Speaking to a-n News Editor Chris Sharratt, Pickstone said “I am completely and utterly surprised [to win] and it feels really good. But it felt really good to be shortlisted and I’m so proud because the shortlist was great and the whole show is really good too. I always came here as a kid to see the John Moores, I came with school from Manchester, so I can’t believe I’m here now [as the winner].”
Four further prize winners each receives £2,500: Biggs & Collings (The Greater Light); Ian Law (M is many); Stephen Nicholas (Gallery); and Narbi Price (Untitled Kerbstone Painting (MJK))

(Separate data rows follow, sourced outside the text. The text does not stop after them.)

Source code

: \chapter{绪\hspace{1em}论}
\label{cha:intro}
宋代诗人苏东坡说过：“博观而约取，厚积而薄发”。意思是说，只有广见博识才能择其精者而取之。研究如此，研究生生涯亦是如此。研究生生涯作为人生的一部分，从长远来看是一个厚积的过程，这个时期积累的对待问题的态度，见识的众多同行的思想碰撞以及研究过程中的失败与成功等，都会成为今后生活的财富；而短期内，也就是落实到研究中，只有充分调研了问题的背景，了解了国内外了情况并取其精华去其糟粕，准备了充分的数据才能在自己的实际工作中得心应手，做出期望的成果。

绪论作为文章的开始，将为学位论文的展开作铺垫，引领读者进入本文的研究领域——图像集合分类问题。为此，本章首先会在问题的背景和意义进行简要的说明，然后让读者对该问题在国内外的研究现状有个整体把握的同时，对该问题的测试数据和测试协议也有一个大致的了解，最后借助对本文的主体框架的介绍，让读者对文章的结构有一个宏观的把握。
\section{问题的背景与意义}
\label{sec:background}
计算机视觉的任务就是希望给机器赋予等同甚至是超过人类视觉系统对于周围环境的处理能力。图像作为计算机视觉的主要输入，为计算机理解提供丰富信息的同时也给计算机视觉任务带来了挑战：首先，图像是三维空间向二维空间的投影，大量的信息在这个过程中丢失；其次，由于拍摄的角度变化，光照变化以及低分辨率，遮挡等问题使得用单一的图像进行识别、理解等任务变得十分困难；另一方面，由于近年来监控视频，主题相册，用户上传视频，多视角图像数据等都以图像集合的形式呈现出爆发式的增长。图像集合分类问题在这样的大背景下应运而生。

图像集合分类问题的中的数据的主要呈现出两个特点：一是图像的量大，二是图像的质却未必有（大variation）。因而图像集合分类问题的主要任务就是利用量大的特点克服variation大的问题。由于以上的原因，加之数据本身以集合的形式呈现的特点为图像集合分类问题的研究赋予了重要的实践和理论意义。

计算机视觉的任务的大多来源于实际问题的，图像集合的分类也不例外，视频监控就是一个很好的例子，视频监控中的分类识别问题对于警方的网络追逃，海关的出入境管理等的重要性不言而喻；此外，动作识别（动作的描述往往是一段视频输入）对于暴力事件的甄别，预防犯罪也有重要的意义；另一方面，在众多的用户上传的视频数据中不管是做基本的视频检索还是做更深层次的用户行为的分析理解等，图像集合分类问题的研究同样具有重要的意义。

This year’s judges were Alan Yentob, creative director of the BBC; previous John Moores exhibitors and Turner Prize nominees George Shaw and Angela de la Cruz; Turner Prize nominee Fiona Banner; and Iwona Blazwick director of Whitechapel Gallery, London.
The John Moores Painting Prize is a partnership between National Museums Liverpool and the John Moores Liverpool Exhibition Trust, and is part of the Liverpool Biennial.
John Moores Painting Prize opens tomorrow at Walker Art Gallery, Liverpool and continues to 6 January 2013.